Batch Clause Endorsement. The appeals court found several problems with Federal’s interpretation. First, the umbrella insurer’s interpretation failed to give meaning to the plain language of the Batch Clause Endorsement as a whole. Combining each provision in the endorsement led to a single, unambiguous interpretation, i.e., all "property damage" affecting a defective "lot of goods or products" is consolidated into a single "occurrence" deemed to occur when the insured is first notified during the policy period. Federal’s interpretation rendered the endorsement meaningless by placing a claim in one policy period while assigning the "property damage" to another.

In addition, Federal’s interpretation conflicted with the main purpose of batch clauses, which is to reduce the number of occurrences whenever the same product causes multiple bodily injuries or property damage. Under Federal’s approach, an insurer would be permitted to break the single "occurrence" created by the endorsement into multiple "occurrences" (i.e., one "occurrence" in each policy period in which a truck was damaged by a duct from the same "lot"). That result not only ran contrary to the purpose of batch clauses, but also would open the door to expensive coverage disputes when a defective product is at issue and multiple insurers are involved. Additionally, it posed a risk that gaps in coverage would exist if, for example, there was a policy period where the insured received no notification of damage. Finally, Federal’s interpretation violated the cardinal insurance policy interpretation rule that limitations of liability are to be construed against the insurer.

Coverage-triggering "occurrence." Applying Minnesota’s rules for interpreting insurance policies and considering the policies’ unambiguous terms, the appellate panel instructed that when a defective "lot" of goods or products is involved, the claims are consolidated into a single "occurrence" deemed to occur on the date the insured first received notice of the injury during the policy period. Damage that takes place across multiple policy periods is to be combined into a single "occurrence" so long as it arises out of and is attributable directly or indirectly to the continuous, repeated, or related exposure to substantially the same general conditions affecting one lot of goods or products manufactured, sold, handled or distributed by the insured or others trading under the insured’s name.

Definition of "lot." Furthermore, Federal did not establish that the trial court erred in making the "lot" determination. The duct manufacturer makes unique products tailored to individual companies like the truck maker, and a "lot" applied to each type of unique product designed and manufactured by Donaldson. There were two different types of ducts uniquely designed for the at-issue trucks; therefore, two "lots" were implicated for purposes of insurance coverage, the panel held.

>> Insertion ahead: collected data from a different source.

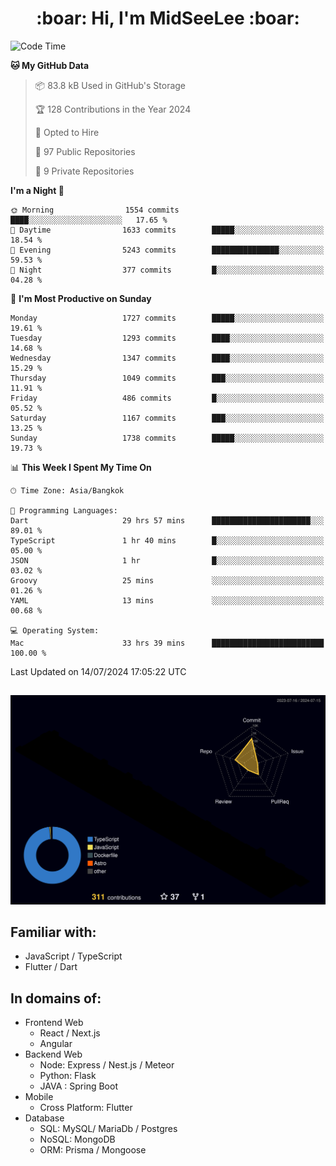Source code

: <h1 align="center"> :boar: Hi, I'm MidSeeLee :boar:</h1>
 
<!--START_SECTION:waka-->
![Code Time](http://img.shields.io/badge/Code%20Time-1%2C812%20hrs%2042%20mins-blue)

**🐱 My GitHub Data** 

> 📦 83.8 kB Used in GitHub's Storage 
 > 
> 🏆 128 Contributions in the Year 2024
 > 
> 💼 Opted to Hire
 > 
> 📜 97 Public Repositories 
 > 
> 🔑 9 Private Repositories 
 > 
**I'm a Night 🦉** 

```text
🌞 Morning                1554 commits        ████░░░░░░░░░░░░░░░░░░░░░   17.65 % 
🌆 Daytime                1633 commits        █████░░░░░░░░░░░░░░░░░░░░   18.54 % 
🌃 Evening                5243 commits        ███████████████░░░░░░░░░░   59.53 % 
🌙 Night                  377 commits         █░░░░░░░░░░░░░░░░░░░░░░░░   04.28 % 
```
📅 **I'm Most Productive on Sunday** 

```text
Monday                   1727 commits        █████░░░░░░░░░░░░░░░░░░░░   19.61 % 
Tuesday                  1293 commits        ████░░░░░░░░░░░░░░░░░░░░░   14.68 % 
Wednesday                1347 commits        ████░░░░░░░░░░░░░░░░░░░░░   15.29 % 
Thursday                 1049 commits        ███░░░░░░░░░░░░░░░░░░░░░░   11.91 % 
Friday                   486 commits         █░░░░░░░░░░░░░░░░░░░░░░░░   05.52 % 
Saturday                 1167 commits        ███░░░░░░░░░░░░░░░░░░░░░░   13.25 % 
Sunday                   1738 commits        █████░░░░░░░░░░░░░░░░░░░░   19.73 % 
```


📊 **This Week I Spent My Time On** 

```text
🕑︎ Time Zone: Asia/Bangkok

💬 Programming Languages: 
Dart                     29 hrs 57 mins      ██████████████████████░░░   89.01 % 
TypeScript               1 hr 40 mins        █░░░░░░░░░░░░░░░░░░░░░░░░   05.00 % 
JSON                     1 hr                █░░░░░░░░░░░░░░░░░░░░░░░░   03.02 % 
Groovy                   25 mins             ░░░░░░░░░░░░░░░░░░░░░░░░░   01.26 % 
YAML                     13 mins             ░░░░░░░░░░░░░░░░░░░░░░░░░   00.68 % 

💻 Operating System: 
Mac                      33 hrs 39 mins      █████████████████████████   100.00 % 
```


 Last Updated on 14/07/2024 17:05:22 UTC
<!--END_SECTION:waka-->

##

![](./profile-3d-contrib/profile-night-rainbow.svg)

## Familiar with:
- JavaScript / TypeScript
- Flutter / Dart

## In domains of:
- Frontend Web
  - React / Next.js
  - Angular
- Backend Web
  - Node: Express / Nest.js / Meteor
  - Python: Flask
  - JAVA : Spring Boot
- Mobile
  - Cross Platform: Flutter
- Database
  - SQL: MySQL/ MariaDb / Postgres
  - NoSQL: MongoDB
  - ORM: Prisma / Mongoose
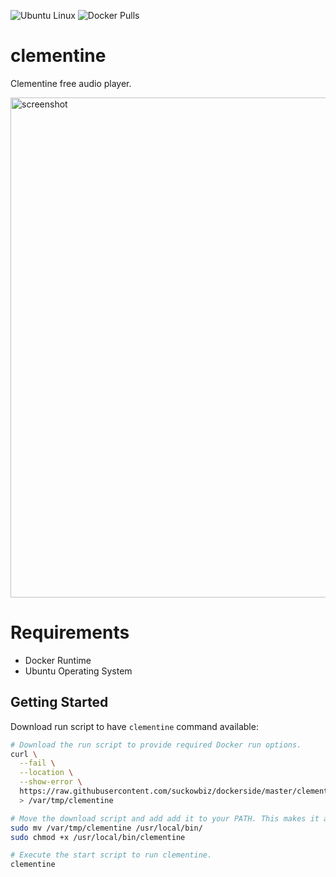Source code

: ![Ubuntu Linux](https://img.shields.io/badge/tested-ubuntu-green.svg) ![Docker Pulls](https://img.shields.io/docker/pulls/suckowbiz/clementine.svg)

# clementine

Clementine free audio player.

<img src="https://clementine-player.github.io/pages/images/screenshots/clementine-1.2-1.png" alt="screenshot" width="800" />

# Requirements

- Docker Runtime
- Ubuntu Operating System

## Getting Started

Download run script to have `clementine` command available:

```bash
# Download the run script to provide required Docker run options.
curl \
  --fail \
  --location \
  --show-error \
  https://raw.githubusercontent.com/suckowbiz/dockerside/master/clementine/clementine \
  > /var/tmp/clementine

# Move the download script and add add it to your PATH. This makes it available from command line.
sudo mv /var/tmp/clementine /usr/local/bin/
sudo chmod +x /usr/local/bin/clementine

# Execute the start script to run clementine.
clementine
```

Time period of coverage. As for Federal’s argument that the trial court erred in entering judgment against it because the injuries implicated in the underlying settlement did not all factually occur during the period of the 1999-2000 umbrella policy, the umbrella policy was a so-called "follow form" policy that incorporated the terms and conditions of AIG’s underlying CGL policy, including the CGL policy’s endorsements, with two limited exceptions: (1) "any contrary provision contained in [the Federal] policy" or (2) "any provision in [the Federal] policy for which a similar provision is not contained in [the AIG policy]." Consequently, because the umbrella policy was not inconsistent with the CGL policy, the appeals court refused to read an implied invalidation of the Batch Clause Endorsement into the umbrella policy. A decision that required actual injury to occur during the policy period would contradict the plain language of the Batch Clause Endorsement, the panel reasoned.

The case is No. 18-1063.

Attorneys: Matthew J. Fink (Nicolaides Fink Thorpe Michaelides Sullivan LLP) for National Union Fire Insurance Company of Pittsburgh, PA. Sarah Elisabeth Bushnell (Arthur & Chapman) for Federal Insurance Co.

Companies: Donaldson Co., Inc; AIG Property Casualty U.S., Inc.; National Union Fire Insurance Co. of Pittsburgh, PA; American Home Assurance Co.; Federal Insurance Co.